== Input records ==

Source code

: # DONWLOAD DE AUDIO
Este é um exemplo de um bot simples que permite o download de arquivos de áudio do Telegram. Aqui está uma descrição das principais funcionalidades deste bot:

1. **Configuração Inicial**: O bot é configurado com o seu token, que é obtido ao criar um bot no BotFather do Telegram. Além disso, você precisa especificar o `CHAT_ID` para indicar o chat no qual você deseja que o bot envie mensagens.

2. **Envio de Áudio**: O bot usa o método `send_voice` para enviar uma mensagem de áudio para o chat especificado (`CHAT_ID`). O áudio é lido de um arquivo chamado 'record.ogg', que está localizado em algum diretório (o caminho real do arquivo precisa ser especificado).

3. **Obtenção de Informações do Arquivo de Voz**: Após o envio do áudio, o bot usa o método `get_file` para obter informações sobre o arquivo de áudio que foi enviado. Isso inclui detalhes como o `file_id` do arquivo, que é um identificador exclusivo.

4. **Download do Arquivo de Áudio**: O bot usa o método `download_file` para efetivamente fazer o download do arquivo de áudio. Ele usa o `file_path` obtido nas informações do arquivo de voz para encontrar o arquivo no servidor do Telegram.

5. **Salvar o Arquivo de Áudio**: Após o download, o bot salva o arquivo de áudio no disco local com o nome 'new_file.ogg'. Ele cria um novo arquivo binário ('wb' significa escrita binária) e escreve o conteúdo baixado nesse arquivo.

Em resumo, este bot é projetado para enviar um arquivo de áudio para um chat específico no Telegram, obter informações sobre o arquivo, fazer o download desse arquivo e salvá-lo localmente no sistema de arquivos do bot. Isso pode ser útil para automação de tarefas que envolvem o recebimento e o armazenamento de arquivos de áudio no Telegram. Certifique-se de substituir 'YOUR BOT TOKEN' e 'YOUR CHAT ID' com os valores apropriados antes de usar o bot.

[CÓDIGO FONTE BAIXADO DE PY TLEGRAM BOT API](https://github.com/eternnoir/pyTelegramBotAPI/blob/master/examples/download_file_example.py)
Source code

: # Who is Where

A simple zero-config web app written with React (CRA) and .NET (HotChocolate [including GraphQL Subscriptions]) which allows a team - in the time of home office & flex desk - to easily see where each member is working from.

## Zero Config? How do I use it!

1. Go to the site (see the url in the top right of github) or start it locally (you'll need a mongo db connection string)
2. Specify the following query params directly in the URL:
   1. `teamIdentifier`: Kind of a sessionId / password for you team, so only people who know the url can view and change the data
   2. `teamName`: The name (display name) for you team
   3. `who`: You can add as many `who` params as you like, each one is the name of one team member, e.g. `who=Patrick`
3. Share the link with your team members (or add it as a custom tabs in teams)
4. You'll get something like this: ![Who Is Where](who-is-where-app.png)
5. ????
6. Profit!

===

What the task asks:
Retype the records in full, keeping every word as it is.

Task result:
Source code

: # DONWLOAD DE AUDIO
Este é um exemplo de um bot simples que permite o download de arquivos de áudio do Telegram. Aqui está uma descrição das principais funcionalidades deste bot:

1. **Configuração Inicial**: O bot é configurado com o seu token, que é obtido ao criar um bot no BotFather do Telegram. Além disso, você precisa especificar o `CHAT_ID` para indicar o chat no qual você deseja que o bot envie mensagens.

2. **Envio de Áudio**: O bot usa o método `send_voice` para enviar uma mensagem de áudio para o chat especificado (`CHAT_ID`). O áudio é lido de um arquivo chamado 'record.ogg', que está localizado em algum diretório (o caminho real do arquivo precisa ser especificado).

3. **Obtenção de Informações do Arquivo de Voz**: Após o envio do áudio, o bot usa o método `get_file` para obter informações sobre o arquivo de áudio que foi enviado. Isso inclui detalhes como o `file_id` do arquivo, que é um identificador exclusivo.

4. **Download do Arquivo de Áudio**: O bot usa o método `download_file` para efetivamente fazer o download do arquivo de áudio. Ele usa o `file_path` obtido nas informações do arquivo de voz para encontrar o arquivo no servidor do Telegram.

5. **Salvar o Arquivo de Áudio**: Após o download, o bot salva o arquivo de áudio no disco local com o nome 'new_file.ogg'. Ele cria um novo arquivo binário ('wb' significa escrita binária) e escreve o conteúdo baixado nesse arquivo.

Em resumo, este bot é projetado para enviar um arquivo de áudio para um chat específico no Telegram, obter informações sobre o arquivo, fazer o download desse arquivo e salvá-lo localmente no sistema de arquivos do bot. Isso pode ser útil para automação de tarefas que envolvem o recebimento e o armazenamento de arquivos de áudio no Telegram. Certifique-se de substituir 'YOUR BOT TOKEN' e 'YOUR CHAT ID' com os valores apropriados antes de usar o bot.

[CÓDIGO FONTE BAIXADO DE PY TLEGRAM BOT API](https://github.com/eternnoir/pyTelegramBotAPI/blob/master/examples/download_file_example.py)
Source code

: # Who is Where

A simple zero-config web app written with React (CRA) and .NET (HotChocolate [including GraphQL Subscriptions]) which allows a team - in the time of home office & flex desk - to easily see where each member is working from.

## Zero Config? How do I use it!

1. Go to the site (see the url in the top right of github) or start it locally (you'll need a mongo db connection string)
2. Specify the following query params directly in the URL:
   1. `teamIdentifier`: Kind of a sessionId / password for you team, so only people who know the url can view and change the data
   2. `teamName`: The name (display name) for you team
   3. `who`: You can add as many `who` params as you like, each one is the name of one team member, e.g. `who=Patrick`
3. Share the link with your team members (or add it as a custom tabs in teams)
4. You'll get something like this: ![Who Is Where](who-is-where-app.png)
5. ????
6. Profit!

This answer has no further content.